* [TASK REQUIREMENTS]: What is needed here is an exact repetition of the records below, beginning at the line that has "A figure representing a person holding a gun." and stopping after the line that has "To install this".

(Dataset items)

+ + + + + + +

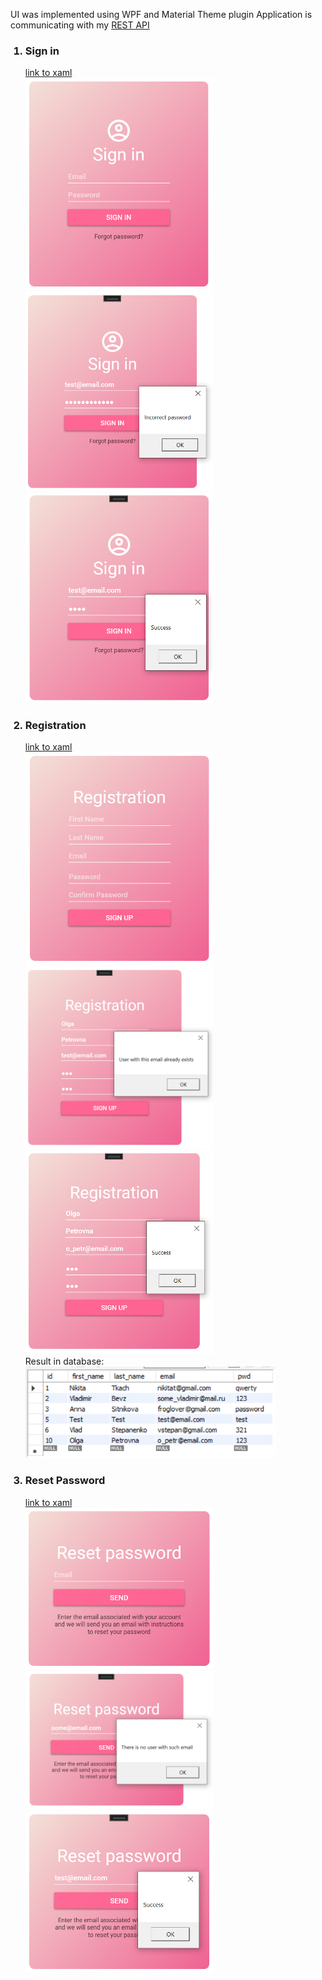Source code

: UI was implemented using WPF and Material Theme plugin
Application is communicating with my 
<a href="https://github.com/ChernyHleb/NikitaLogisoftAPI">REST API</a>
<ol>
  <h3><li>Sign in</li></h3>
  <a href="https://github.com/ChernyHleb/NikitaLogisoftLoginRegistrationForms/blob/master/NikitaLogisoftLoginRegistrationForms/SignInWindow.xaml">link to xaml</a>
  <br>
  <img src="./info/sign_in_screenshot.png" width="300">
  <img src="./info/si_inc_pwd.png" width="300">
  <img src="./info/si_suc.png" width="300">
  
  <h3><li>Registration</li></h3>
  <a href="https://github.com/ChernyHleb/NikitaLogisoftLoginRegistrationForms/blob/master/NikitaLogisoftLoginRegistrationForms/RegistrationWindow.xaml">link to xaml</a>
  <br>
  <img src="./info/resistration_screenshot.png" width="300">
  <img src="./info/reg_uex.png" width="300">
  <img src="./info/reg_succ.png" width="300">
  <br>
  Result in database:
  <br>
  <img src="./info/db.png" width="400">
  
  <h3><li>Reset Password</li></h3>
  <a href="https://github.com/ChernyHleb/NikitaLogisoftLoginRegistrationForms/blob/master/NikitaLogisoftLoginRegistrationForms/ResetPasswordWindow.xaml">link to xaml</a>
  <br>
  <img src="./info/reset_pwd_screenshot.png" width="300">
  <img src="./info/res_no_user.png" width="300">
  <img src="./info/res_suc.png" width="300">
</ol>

+ + + + + + +

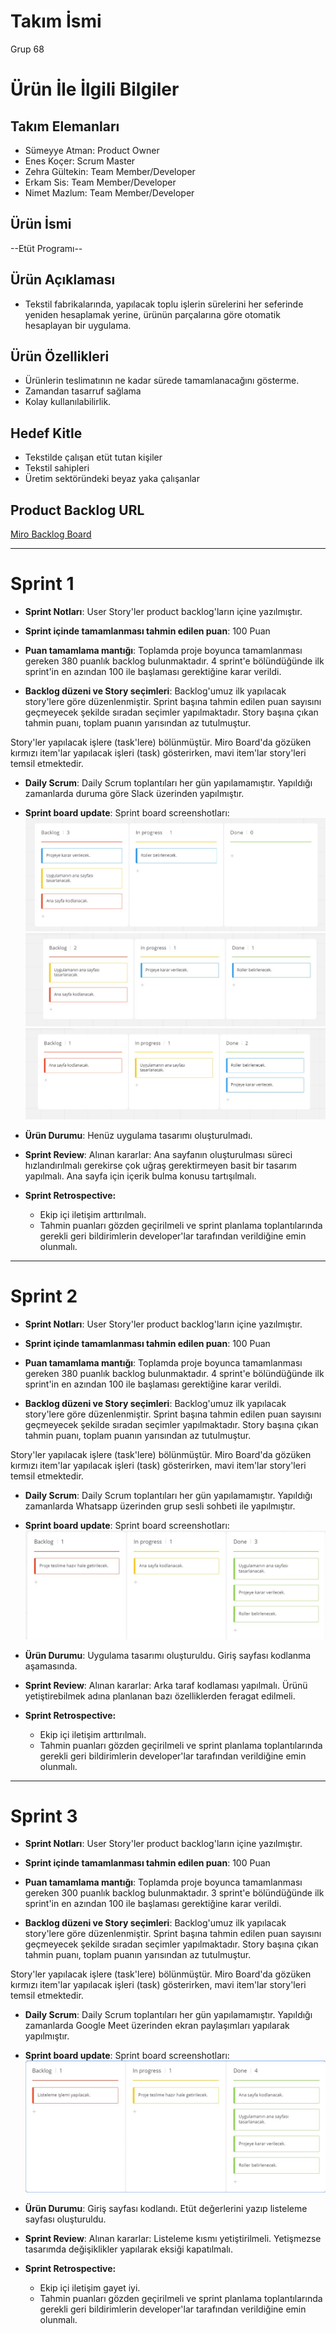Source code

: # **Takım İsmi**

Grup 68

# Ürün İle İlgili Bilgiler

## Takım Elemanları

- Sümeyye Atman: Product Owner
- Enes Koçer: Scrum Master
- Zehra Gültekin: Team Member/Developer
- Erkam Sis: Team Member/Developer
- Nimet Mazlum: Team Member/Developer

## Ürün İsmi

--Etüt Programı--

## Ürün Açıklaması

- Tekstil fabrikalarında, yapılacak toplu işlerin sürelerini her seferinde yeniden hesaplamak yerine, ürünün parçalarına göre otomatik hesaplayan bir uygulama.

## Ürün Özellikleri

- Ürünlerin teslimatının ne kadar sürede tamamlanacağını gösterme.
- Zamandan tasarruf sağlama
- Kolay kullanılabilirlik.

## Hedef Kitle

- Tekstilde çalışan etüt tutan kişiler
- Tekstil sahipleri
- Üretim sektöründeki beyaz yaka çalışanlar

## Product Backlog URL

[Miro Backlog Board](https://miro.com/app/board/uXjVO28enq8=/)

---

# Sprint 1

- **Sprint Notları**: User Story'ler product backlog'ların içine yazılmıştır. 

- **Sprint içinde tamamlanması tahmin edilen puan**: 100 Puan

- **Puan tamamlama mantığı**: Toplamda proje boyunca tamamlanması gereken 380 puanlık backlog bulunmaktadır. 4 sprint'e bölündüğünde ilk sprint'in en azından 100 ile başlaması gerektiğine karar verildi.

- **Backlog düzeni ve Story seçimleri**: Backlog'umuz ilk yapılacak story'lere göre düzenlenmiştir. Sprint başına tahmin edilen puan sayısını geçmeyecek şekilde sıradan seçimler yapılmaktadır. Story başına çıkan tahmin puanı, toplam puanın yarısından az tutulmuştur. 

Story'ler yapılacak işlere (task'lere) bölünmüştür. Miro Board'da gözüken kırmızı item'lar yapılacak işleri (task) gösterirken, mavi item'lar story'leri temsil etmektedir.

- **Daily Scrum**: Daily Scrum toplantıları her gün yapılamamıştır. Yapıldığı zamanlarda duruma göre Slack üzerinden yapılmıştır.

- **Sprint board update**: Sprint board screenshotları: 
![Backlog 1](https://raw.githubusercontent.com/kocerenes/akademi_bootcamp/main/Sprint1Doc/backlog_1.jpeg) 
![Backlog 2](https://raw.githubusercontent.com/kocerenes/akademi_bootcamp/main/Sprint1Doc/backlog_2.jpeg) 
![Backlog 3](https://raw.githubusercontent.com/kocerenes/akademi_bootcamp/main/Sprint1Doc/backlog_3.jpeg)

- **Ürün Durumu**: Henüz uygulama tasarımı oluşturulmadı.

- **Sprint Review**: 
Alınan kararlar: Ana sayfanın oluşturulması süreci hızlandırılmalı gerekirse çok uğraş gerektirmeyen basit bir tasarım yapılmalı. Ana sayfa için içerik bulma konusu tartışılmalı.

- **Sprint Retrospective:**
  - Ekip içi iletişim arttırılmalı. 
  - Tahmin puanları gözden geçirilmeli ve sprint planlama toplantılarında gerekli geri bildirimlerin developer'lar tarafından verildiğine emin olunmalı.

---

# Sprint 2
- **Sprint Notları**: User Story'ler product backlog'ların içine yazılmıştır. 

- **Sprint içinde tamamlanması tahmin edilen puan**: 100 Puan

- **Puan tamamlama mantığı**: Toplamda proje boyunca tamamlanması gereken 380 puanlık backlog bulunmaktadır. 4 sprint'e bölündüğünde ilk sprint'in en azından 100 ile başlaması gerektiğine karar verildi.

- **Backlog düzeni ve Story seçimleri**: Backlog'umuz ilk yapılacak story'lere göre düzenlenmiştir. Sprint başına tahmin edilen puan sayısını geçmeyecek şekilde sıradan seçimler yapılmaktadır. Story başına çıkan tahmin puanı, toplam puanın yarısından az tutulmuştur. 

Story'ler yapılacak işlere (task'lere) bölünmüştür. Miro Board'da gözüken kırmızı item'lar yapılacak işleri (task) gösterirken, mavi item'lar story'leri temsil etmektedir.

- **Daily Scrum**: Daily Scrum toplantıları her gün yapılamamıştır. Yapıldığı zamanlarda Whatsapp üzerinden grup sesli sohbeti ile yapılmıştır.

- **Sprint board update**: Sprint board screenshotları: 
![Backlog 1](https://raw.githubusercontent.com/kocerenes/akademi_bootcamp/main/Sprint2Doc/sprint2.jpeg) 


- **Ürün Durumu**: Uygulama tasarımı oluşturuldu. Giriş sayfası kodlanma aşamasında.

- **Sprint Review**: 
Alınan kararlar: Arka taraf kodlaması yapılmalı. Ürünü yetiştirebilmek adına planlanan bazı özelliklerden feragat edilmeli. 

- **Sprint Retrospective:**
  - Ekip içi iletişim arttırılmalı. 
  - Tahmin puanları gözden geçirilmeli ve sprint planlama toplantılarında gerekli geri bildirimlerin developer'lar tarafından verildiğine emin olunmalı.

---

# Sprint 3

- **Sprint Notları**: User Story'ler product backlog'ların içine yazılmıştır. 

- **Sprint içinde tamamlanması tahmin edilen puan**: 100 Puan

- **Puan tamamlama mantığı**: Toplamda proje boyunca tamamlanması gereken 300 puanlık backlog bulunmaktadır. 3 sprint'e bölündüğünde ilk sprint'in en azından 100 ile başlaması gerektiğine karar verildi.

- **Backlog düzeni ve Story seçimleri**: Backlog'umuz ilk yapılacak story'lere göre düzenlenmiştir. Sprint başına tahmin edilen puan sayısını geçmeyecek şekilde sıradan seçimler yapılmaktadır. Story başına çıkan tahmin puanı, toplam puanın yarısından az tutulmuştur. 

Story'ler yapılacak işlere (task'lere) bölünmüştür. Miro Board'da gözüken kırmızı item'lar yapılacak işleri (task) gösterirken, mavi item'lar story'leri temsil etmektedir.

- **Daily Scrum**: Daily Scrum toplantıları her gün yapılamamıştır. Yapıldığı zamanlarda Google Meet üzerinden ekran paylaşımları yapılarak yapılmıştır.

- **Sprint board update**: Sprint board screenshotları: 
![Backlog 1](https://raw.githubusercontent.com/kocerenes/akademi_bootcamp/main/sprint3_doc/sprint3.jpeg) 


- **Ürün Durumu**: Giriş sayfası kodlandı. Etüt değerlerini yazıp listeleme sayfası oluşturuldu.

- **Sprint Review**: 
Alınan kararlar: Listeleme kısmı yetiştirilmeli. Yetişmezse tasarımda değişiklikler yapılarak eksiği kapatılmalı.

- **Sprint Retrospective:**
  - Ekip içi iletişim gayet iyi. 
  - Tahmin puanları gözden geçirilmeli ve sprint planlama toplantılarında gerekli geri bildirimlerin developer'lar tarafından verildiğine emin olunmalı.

+ + + + + + +

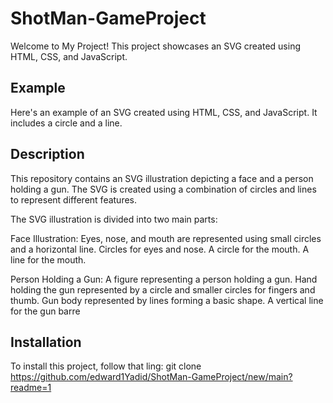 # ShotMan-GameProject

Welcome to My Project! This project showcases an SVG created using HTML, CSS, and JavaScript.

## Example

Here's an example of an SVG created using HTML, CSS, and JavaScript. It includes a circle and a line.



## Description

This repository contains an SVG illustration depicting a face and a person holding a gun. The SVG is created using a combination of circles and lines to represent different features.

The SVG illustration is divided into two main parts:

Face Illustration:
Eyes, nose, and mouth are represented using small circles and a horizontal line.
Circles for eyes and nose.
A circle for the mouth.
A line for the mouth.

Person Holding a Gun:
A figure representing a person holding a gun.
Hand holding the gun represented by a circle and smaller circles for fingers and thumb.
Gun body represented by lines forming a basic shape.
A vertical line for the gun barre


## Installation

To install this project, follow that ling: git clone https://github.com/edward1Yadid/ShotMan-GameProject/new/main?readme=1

+ + + + + + +

* [ANSWER TO THIS TASK]:
A figure representing a person holding a gun.
Hand holding the gun represented by a circle and smaller circles for fingers and thumb.
Gun body represented by lines forming a basic shape.
A vertical line for the gun barre


## Installation

To install this project, follow that ling: git clone https://github.com/edward1Yadid/ShotMan-GameProject/new/main?readme=1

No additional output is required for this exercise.